220px-The_Widow_(Boston_Public_Library)
The Widow

This post is brief, intended to give definition to a term to be used in later posts. The term “kitsch” is a widely-used artistic terminology, which is closer to an adequate definition of the effects of an Imperialist consumer society on artistic products & artifacts than any other term. It is, however, not entirely adequate. This is largely due to the lack of examination regarding how the term “kitsch” forms around an artwork & what the term denotes in terms of aesthetics. These constitue initial notes, to be expanded upon at a later date.

Kitsch is a term used to describe ‘low-brow style of mass-produced art or design using popular or cultural icons. Kitsch generally includes unsubstantial or gaudy works or decoration, or works that are calculated to have popular appeal.’ (Wikipedia.) According to Walter Benjamin, it is not a form of art, but a utilitarian object: ‘[kitsch] offers instantaneous emotional gratification without intellectual effort, without the requirement of distance, without sublimation.’ (Citation.)

There are obvious flaws with these definitions from the off. 1stly, they obscure the role of art in a Capitalist society in general – the role of a saleable commodity. However, for our purposes let us focus on kitsch specifically.

No artistic form has inherent qualities, that make it either understandable or obscure – removed to paraphrase Benjamin. All that 1 can say of any given artistic form, before that it is made concrete, is that it possess aesthetic limitations – ie poetry does not move, film is not interactive. Therefore, no form of art can be inherently ‘low-brow’, ‘unsubstantial’ or ‘gaudy’ characteristics, nor can it inherently ‘[offer] instantanaeous emotional gratification’. To posit otherwise bestows a memetic-quality to art – ie that it possess almost magical qualities, that are innate & not cultivated by human activity. Aesthetic descriptors like ‘low-brow’, ‘gaudy’ etc are societally condtioned; they arise from & are realised within material human activity.

Therefore, kitsch has been generated out of societal activity. The forms of art employed in creating kitsch are, as has been observed, mass-production. This is, equally, why the aesthetic forms adopted in a traditional consideration of kitsch are understandable to a vast majority – creating the impression that they give immediate emotional satisfaction: kitsch is available everywhere; we all have access to the forms it adopts &, therefore, they are not alien to us. The observation that must stem from this is that it is, in point of fact, mass-production which creates the concept of kitsch. Artwork becomes understandable & ultimately (as we shall discuss below) dillutted by its over-proliferatrion.

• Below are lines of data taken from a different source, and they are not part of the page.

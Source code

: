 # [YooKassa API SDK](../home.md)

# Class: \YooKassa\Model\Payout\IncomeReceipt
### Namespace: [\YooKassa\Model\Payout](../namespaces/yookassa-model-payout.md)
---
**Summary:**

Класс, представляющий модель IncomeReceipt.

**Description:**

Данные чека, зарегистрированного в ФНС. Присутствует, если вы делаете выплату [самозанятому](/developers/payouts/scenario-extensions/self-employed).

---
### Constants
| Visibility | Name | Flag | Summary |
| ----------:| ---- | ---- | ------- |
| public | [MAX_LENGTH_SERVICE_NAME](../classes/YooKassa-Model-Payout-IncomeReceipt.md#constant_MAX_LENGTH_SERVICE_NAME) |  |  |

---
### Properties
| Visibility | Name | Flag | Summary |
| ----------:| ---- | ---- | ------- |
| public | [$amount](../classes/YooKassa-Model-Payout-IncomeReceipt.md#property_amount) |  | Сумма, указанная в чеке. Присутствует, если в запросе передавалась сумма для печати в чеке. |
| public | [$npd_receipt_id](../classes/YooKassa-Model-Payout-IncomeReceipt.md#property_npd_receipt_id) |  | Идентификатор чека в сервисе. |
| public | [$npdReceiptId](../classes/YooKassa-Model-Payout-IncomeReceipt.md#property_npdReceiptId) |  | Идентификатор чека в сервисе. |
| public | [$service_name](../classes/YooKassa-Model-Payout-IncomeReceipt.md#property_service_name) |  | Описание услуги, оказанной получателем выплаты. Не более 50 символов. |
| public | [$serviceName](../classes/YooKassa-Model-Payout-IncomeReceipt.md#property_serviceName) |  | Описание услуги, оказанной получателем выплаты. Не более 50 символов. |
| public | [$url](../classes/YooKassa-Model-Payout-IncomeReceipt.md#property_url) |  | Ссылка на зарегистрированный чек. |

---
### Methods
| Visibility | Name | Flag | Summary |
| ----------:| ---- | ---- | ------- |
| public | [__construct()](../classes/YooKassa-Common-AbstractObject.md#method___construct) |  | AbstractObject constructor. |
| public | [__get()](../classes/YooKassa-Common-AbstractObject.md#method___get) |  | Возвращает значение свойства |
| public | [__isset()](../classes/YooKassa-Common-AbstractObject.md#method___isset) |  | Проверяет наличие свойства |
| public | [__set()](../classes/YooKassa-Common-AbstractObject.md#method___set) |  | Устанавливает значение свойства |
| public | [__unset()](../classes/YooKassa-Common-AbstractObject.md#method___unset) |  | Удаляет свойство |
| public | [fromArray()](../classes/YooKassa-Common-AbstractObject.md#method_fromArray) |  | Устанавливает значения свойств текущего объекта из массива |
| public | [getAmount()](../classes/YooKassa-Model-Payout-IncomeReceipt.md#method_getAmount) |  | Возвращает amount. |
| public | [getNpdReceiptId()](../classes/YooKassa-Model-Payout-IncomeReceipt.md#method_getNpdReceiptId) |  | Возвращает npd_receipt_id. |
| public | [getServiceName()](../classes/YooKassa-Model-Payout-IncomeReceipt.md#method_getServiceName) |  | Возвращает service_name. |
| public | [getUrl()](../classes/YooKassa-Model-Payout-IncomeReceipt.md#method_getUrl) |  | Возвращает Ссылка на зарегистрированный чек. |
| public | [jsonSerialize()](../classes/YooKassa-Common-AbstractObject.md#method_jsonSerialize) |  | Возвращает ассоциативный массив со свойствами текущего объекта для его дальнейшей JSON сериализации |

We, therefore, arrive at the aesthetics of kitsch. What is noticable in the proliferation of kitsch is that, generally speaking, it is the aesthetic form of artworks which is mass produced – bright colours, exagerration – rather than the content of said works. As the artistic form is dilluted from its mass-production, the form eventually realises ultimately inconsequential content. The effect of this is that the content of kitsch is left out of its consideration. In other words, kitsch places an aesthetic construct before content; in doing so, it makes the content of a work meaningless.